Why so many artists do their most interesting work in their final years

Jonathan Biss
The Economist

When time is precious, composers and playwrights outdo themselves

Now musicians with very different views are wading into the lateness debate. In a recital series at the Wigmore Hall in London last year, Sir Andras Schiff played the last piano sonatas of Haydn, Mozart, Beethoven and Schubert. The connecting thread was a culminating aesthetic mastery. In “Late Style”, a series of recitals in America and Europe through the spring this year, Jonathan Biss, a young American pianist, is presenting chamber works by three of those composers, as well as Carlo Gesualdo, Robert Schumann, Benjamin Britten and Johannes Brahms.

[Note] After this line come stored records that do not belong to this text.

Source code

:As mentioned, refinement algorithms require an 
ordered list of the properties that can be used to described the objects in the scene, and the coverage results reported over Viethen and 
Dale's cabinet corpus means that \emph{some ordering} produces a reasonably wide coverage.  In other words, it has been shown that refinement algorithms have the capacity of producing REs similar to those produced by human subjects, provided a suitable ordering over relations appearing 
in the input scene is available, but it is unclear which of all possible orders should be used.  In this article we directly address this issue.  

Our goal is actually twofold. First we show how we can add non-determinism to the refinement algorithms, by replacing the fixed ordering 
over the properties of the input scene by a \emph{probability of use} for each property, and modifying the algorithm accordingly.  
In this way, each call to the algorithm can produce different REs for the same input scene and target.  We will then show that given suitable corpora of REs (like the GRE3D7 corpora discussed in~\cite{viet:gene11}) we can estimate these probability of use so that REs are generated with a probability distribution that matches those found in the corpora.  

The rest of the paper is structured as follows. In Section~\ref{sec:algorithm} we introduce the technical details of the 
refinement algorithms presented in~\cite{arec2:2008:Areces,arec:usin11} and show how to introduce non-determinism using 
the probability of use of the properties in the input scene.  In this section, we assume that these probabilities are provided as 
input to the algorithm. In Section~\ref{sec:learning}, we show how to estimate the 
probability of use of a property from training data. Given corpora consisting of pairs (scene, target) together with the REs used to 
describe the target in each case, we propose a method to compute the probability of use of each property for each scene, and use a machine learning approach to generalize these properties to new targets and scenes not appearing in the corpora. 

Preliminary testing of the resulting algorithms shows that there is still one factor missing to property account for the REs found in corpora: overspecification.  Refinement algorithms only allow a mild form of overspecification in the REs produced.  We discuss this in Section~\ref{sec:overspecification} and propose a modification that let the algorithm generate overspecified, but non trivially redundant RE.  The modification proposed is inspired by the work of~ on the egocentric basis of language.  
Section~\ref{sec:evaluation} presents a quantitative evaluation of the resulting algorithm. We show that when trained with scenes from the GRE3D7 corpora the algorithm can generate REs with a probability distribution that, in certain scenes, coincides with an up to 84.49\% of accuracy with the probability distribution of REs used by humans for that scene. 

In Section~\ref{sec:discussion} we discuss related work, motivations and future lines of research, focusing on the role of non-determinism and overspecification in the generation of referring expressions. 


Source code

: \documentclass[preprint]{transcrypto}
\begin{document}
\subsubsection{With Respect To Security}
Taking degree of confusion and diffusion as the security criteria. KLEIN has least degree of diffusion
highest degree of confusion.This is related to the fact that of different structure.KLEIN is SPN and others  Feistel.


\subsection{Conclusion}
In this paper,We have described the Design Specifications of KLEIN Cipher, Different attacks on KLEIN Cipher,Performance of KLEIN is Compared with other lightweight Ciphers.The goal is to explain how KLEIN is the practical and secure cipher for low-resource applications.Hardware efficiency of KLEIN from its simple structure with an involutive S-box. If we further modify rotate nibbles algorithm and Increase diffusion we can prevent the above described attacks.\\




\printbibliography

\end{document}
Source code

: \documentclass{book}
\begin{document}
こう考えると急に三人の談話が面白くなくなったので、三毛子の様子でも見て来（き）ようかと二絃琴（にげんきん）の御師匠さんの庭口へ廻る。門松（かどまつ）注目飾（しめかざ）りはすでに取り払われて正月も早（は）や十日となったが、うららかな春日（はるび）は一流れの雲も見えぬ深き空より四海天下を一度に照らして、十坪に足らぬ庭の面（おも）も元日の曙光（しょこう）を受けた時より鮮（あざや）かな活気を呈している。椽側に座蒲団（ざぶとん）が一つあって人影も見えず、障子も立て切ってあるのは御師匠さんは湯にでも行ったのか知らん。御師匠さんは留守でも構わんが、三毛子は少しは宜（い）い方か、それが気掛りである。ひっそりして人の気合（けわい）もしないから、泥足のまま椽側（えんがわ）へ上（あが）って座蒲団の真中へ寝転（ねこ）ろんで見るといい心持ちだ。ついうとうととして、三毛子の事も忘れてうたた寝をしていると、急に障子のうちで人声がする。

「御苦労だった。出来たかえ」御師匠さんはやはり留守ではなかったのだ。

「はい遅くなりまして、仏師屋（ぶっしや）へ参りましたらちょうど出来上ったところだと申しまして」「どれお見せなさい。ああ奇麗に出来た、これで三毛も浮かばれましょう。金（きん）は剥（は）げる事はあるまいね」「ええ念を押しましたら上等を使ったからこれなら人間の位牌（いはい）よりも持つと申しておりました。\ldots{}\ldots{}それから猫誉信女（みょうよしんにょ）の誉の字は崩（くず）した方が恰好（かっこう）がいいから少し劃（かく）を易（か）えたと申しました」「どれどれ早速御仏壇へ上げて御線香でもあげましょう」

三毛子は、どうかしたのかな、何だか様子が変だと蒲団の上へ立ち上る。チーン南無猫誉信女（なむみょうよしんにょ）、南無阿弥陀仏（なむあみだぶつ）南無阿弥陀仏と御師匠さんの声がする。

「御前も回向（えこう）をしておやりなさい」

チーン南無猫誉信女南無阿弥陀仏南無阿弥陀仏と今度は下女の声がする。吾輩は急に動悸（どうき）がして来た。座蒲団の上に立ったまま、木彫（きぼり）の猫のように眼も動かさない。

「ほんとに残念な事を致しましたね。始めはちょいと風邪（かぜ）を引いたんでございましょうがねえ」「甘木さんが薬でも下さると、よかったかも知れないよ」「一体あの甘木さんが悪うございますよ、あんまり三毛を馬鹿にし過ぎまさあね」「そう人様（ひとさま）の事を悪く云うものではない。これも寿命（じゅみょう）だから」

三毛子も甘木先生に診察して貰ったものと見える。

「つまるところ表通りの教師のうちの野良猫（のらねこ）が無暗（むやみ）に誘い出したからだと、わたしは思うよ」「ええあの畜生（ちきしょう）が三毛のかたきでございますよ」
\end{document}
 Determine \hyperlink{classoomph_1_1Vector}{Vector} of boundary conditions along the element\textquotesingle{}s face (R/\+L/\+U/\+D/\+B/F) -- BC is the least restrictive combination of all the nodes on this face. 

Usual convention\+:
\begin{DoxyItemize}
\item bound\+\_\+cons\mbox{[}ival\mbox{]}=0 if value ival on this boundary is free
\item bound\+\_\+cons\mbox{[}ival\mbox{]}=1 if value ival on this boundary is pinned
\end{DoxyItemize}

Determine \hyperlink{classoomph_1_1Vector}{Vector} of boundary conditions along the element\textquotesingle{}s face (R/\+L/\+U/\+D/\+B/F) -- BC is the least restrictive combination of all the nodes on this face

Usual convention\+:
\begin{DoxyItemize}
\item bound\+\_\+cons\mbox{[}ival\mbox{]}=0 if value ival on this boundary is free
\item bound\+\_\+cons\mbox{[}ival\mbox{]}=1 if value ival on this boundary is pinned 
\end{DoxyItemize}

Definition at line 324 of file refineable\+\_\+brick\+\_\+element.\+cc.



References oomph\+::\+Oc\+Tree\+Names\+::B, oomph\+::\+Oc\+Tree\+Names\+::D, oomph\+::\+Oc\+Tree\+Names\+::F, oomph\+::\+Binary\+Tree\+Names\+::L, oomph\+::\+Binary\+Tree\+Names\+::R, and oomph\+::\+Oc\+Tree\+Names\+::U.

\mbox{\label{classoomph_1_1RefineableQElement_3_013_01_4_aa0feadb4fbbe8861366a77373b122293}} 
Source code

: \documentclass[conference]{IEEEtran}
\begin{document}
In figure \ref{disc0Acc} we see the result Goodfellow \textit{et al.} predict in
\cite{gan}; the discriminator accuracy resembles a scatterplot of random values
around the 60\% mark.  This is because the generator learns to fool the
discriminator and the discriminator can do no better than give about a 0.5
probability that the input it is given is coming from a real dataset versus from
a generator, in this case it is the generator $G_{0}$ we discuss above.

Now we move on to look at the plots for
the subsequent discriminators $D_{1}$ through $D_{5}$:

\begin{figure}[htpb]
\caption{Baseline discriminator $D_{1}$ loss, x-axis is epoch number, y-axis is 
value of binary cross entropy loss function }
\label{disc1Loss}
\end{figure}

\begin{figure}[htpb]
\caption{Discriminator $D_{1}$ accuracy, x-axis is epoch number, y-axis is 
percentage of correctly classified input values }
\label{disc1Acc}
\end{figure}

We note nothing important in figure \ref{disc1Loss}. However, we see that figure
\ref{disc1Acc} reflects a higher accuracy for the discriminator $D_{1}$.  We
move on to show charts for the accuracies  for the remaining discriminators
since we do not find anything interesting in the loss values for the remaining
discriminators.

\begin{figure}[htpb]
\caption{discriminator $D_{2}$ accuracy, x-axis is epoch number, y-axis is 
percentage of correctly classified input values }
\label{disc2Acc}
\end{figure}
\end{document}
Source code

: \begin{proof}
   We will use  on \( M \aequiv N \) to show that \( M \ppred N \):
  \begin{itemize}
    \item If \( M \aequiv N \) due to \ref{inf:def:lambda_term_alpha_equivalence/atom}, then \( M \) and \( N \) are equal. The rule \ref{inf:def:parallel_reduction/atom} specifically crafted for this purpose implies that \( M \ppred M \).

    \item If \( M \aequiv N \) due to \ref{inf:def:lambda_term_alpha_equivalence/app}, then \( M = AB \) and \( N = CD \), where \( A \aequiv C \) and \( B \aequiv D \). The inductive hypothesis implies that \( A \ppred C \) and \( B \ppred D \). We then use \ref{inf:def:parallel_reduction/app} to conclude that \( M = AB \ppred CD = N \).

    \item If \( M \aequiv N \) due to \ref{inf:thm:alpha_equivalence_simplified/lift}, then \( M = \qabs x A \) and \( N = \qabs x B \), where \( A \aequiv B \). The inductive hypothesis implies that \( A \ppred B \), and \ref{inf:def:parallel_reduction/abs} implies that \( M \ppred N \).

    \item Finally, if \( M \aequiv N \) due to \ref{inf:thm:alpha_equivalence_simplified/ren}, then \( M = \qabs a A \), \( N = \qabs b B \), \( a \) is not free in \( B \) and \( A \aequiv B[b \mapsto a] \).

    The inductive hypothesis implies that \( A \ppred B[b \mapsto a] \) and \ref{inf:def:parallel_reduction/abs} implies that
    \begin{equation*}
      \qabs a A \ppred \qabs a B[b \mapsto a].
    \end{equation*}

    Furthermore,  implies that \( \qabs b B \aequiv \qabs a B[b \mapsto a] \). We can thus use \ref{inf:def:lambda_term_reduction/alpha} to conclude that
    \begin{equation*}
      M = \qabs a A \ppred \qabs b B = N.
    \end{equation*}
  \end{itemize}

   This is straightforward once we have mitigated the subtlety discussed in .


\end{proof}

For each of these composers, late style meant something different. Gesualdo had murdered his wife and her lover, and spent his last days in a torment which one can sense in his crazily discordant late works. The emotional devastation of Schumann’s final days becomes starkly evident in his ruthlessly pared-down Gesänge der Frühe (“Songs of Dawn”). The Britten string quartet which Mr Biss has chosen shows the composer delighting in an extreme—and to him quite new—economy of expression. The chaotic middle movement of Mr Biss’s chosen Schubert sonata reflects the composer, who was dying of syphilis, going to pieces in rage and terror. Brahms’s late works suggest a man whose emotional energy has been sapped dry; Beethoven’s suggest the opposite. What links these composers, as Mr Biss points out, is that “with each of them, something has happened to completely change their style”.